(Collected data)
⁂

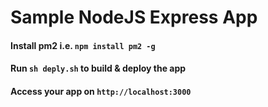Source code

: # Sample NodeJS Express App

#### Install pm2 i.e. `npm install pm2 -g`

#### Run `sh deply.sh` to build & deploy the app

#### Access your app on `http://localhost:3000`
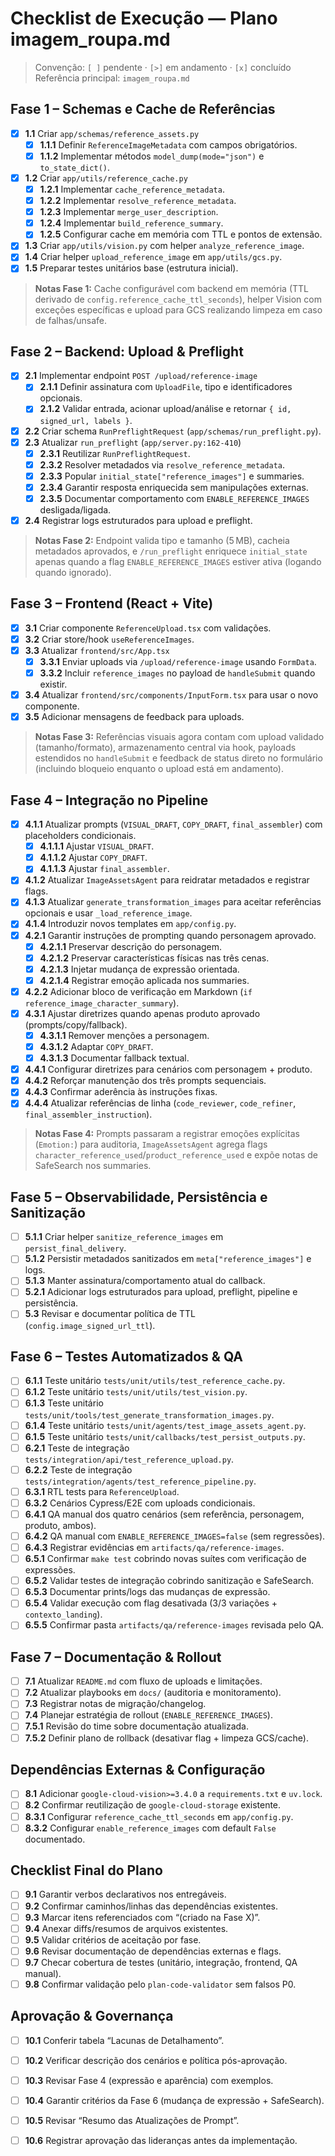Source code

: # Checklist de Execução — Plano imagem_roupa.md

> Convenção: `[ ]` pendente · `[>]` em andamento · `[x]` concluído  
> Referência principal: `imagem_roupa.md`

## Fase 1 – Schemas e Cache de Referências
- [x] **1.1** Criar `app/schemas/reference_assets.py`
  - [x] **1.1.1** Definir `ReferenceImageMetadata` com campos obrigatórios.
  - [x] **1.1.2** Implementar métodos `model_dump(mode="json")` e `to_state_dict()`.
- [x] **1.2** Criar `app/utils/reference_cache.py`
  - [x] **1.2.1** Implementar `cache_reference_metadata`.
  - [x] **1.2.2** Implementar `resolve_reference_metadata`.
  - [x] **1.2.3** Implementar `merge_user_description`.
  - [x] **1.2.4** Implementar `build_reference_summary`.
  - [x] **1.2.5** Configurar cache em memória com TTL e pontos de extensão.
- [x] **1.3** Criar `app/utils/vision.py` com helper `analyze_reference_image`.
- [x] **1.4** Criar helper `upload_reference_image` em `app/utils/gcs.py`.
- [x] **1.5** Preparar testes unitários base (estrutura inicial).

> **Notas Fase 1:** Cache configurável com backend em memória (TTL derivado de `config.reference_cache_ttl_seconds`), helper Vision com exceções específicas e upload para GCS realizando limpeza em caso de falhas/unsafe.

## Fase 2 – Backend: Upload & Preflight
- [x] **2.1** Implementar endpoint `POST /upload/reference-image`
  - [x] **2.1.1** Definir assinatura com `UploadFile`, tipo e identificadores opcionais.
  - [x] **2.1.2** Validar entrada, acionar upload/análise e retornar `{ id, signed_url, labels }`.
- [x] **2.2** Criar schema `RunPreflightRequest` (`app/schemas/run_preflight.py`).
- [x] **2.3** Atualizar `run_preflight` (`app/server.py:162-410`)
  - [x] **2.3.1** Reutilizar `RunPreflightRequest`.
  - [x] **2.3.2** Resolver metadados via `resolve_reference_metadata`.
  - [x] **2.3.3** Popular `initial_state["reference_images"]` e summaries.
  - [x] **2.3.4** Garantir resposta enriquecida sem manipulações externas.
  - [x] **2.3.5** Documentar comportamento com `ENABLE_REFERENCE_IMAGES` desligada/ligada.
- [x] **2.4** Registrar logs estruturados para upload e preflight.

> **Notas Fase 2:** Endpoint valida tipo e tamanho (5 MB), cacheia metadados aprovados, e `/run_preflight` enriquece `initial_state` apenas quando a flag `ENABLE_REFERENCE_IMAGES` estiver ativa (logando quando ignorado).

## Fase 3 – Frontend (React + Vite)
- [x] **3.1** Criar componente `ReferenceUpload.tsx` com validações.
- [x] **3.2** Criar store/hook `useReferenceImages`.
- [x] **3.3** Atualizar `frontend/src/App.tsx`
  - [x] **3.3.1** Enviar uploads via `/upload/reference-image` usando `FormData`.
  - [x] **3.3.2** Incluir `reference_images` no payload de `handleSubmit` quando existir.
- [x] **3.4** Atualizar `frontend/src/components/InputForm.tsx` para usar o novo componente.
- [x] **3.5** Adicionar mensagens de feedback para uploads.

> **Notas Fase 3:** Referências visuais agora contam com upload validado (tamanho/formato), armazenamento central via hook, payloads estendidos no `handleSubmit` e feedback de status direto no formulário (incluindo bloqueio enquanto o upload está em andamento).

## Fase 4 – Integração no Pipeline
- [x] **4.1.1** Atualizar prompts (`VISUAL_DRAFT`, `COPY_DRAFT`, `final_assembler`) com placeholders condicionais.
  - [x] **4.1.1.1** Ajustar `VISUAL_DRAFT`.
  - [x] **4.1.1.2** Ajustar `COPY_DRAFT`.
  - [x] **4.1.1.3** Ajustar `final_assembler`.
- [x] **4.1.2** Atualizar `ImageAssetsAgent` para reidratar metadados e registrar flags.
- [x] **4.1.3** Atualizar `generate_transformation_images` para aceitar referências opcionais e usar `_load_reference_image`.
- [x] **4.1.4** Introduzir novos templates em `app/config.py`.
- [x] **4.2.1** Garantir instruções de prompting quando personagem aprovado.
  - [x] **4.2.1.1** Preservar descrição do personagem.
  - [x] **4.2.1.2** Preservar características físicas nas três cenas.
  - [x] **4.2.1.3** Injetar mudança de expressão orientada.
  - [x] **4.2.1.4** Registrar emoção aplicada nos summaries.
- [x] **4.2.2** Adicionar bloco de verificação em Markdown (`if reference_image_character_summary`).
- [x] **4.3.1** Ajustar diretrizes quando apenas produto aprovado (prompts/copy/fallback).
  - [x] **4.3.1.1** Remover menções a personagem.
  - [x] **4.3.1.2** Adaptar `COPY_DRAFT`.
  - [x] **4.3.1.3** Documentar fallback textual.
- [x] **4.4.1** Configurar diretrizes para cenários com personagem + produto.
- [x] **4.4.2** Reforçar manutenção dos três prompts sequenciais.
- [x] **4.4.3** Confirmar aderência às instruções fixas.
- [x] **4.4.4** Atualizar referências de linha (`code_reviewer`, `code_refiner`, `final_assembler_instruction`).

> **Notas Fase 4:** Prompts passaram a registrar emoções explícitas (`Emotion:`) para auditoria, `ImageAssetsAgent` agrega flags `character_reference_used`/`product_reference_used` e expõe notas de SafeSearch nos summaries.

## Fase 5 – Observabilidade, Persistência e Sanitização
- [ ] **5.1.1** Criar helper `sanitize_reference_images` em `persist_final_delivery`.
- [ ] **5.1.2** Persistir metadados sanitizados em `meta["reference_images"]` e logs.
- [ ] **5.1.3** Manter assinatura/comportamento atual do callback.
- [ ] **5.2.1** Adicionar logs estruturados para upload, preflight, pipeline e persistência.
- [ ] **5.3** Revisar e documentar política de TTL (`config.image_signed_url_ttl`).

## Fase 6 – Testes Automatizados & QA
- [ ] **6.1.1** Teste unitário `tests/unit/utils/test_reference_cache.py`.
- [ ] **6.1.2** Teste unitário `tests/unit/utils/test_vision.py`.
- [ ] **6.1.3** Teste unitário `tests/unit/tools/test_generate_transformation_images.py`.
- [ ] **6.1.4** Teste unitário `tests/unit/agents/test_image_assets_agent.py`.
- [ ] **6.1.5** Teste unitário `tests/unit/callbacks/test_persist_outputs.py`.
- [ ] **6.2.1** Teste de integração `tests/integration/api/test_reference_upload.py`.
- [ ] **6.2.2** Teste de integração `tests/integration/agents/test_reference_pipeline.py`.
- [ ] **6.3.1** RTL tests para `ReferenceUpload`.
- [ ] **6.3.2** Cenários Cypress/E2E com uploads condicionais.
- [ ] **6.4.1** QA manual dos quatro cenários (sem referência, personagem, produto, ambos).
- [ ] **6.4.2** QA manual com `ENABLE_REFERENCE_IMAGES=false` (sem regressões).
- [ ] **6.4.3** Registrar evidências em `artifacts/qa/reference-images`.
- [ ] **6.5.1** Confirmar `make test` cobrindo novas suítes com verificação de expressões.
- [ ] **6.5.2** Validar testes de integração cobrindo sanitização e SafeSearch.
- [ ] **6.5.3** Documentar prints/logs das mudanças de expressão.
- [ ] **6.5.4** Validar execução com flag desativada (3/3 variações + `contexto_landing`).
- [ ] **6.5.5** Confirmar pasta `artifacts/qa/reference-images` revisada pelo QA.

## Fase 7 – Documentação & Rollout
- [ ] **7.1** Atualizar `README.md` com fluxo de uploads e limitações.
- [ ] **7.2** Atualizar playbooks em `docs/` (auditoria e monitoramento).
- [ ] **7.3** Registrar notas de migração/changelog.
- [ ] **7.4** Planejar estratégia de rollout (`ENABLE_REFERENCE_IMAGES`).
- [ ] **7.5.1** Revisão do time sobre documentação atualizada.
- [ ] **7.5.2** Definir plano de rollback (desativar flag + limpeza GCS/cache).

## Dependências Externas & Configuração
- [ ] **8.1** Adicionar `google-cloud-vision>=3.4.0` a `requirements.txt` e `uv.lock`.
- [ ] **8.2** Confirmar reutilização de `google-cloud-storage` existente.
- [ ] **8.3.1** Configurar `reference_cache_ttl_seconds` em `app/config.py`.
- [ ] **8.3.2** Configurar `enable_reference_images` com default `False` documentado.

## Checklist Final do Plano
- [ ] **9.1** Garantir verbos declarativos nos entregáveis.
- [ ] **9.2** Confirmar caminhos/linhas das dependências existentes.
- [ ] **9.3** Marcar itens referenciados com “(criado na Fase X)”.
- [ ] **9.4** Anexar diffs/resumos de arquivos existentes.
- [ ] **9.5** Validar critérios de aceitação por fase.
- [ ] **9.6** Revisar documentação de dependências externas e flags.
- [ ] **9.7** Checar cobertura de testes (unitário, integração, frontend, QA manual).
- [ ] **9.8** Confirmar validação pelo `plan-code-validator` sem falsos P0.

## Aprovação & Governança
- [ ] **10.1** Conferir tabela “Lacunas de Detalhamento”.
- [ ] **10.2** Verificar descrição dos cenários e política pós-aprovação.
- [ ] **10.3** Revisar Fase 4 (expressão e aparência) com exemplos.
- [ ] **10.4** Garantir critérios da Fase 6 (mudança de expressão + SafeSearch).
- [ ] **10.5** Revisar “Resumo das Atualizações de Prompt”.
- [ ] **10.6** Registrar aprovação das lideranças antes da implementação.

⁂

Please reproduce, exactly as they appear above, the lines from the line containing "- [x] **1.1.2** Implementar" up to and including the line containing "- [x] **1.2.2** Implementar".

  - [x] **1.1.2** Implementar métodos `model_dump(mode="json")` e `to_state_dict()`.
- [x] **1.2** Criar `app/utils/reference_cache.py`
  - [x] **1.2.1** Implementar `cache_reference_metadata`.
  - [x] **1.2.2** Implementar `resolve_reference_metadata`.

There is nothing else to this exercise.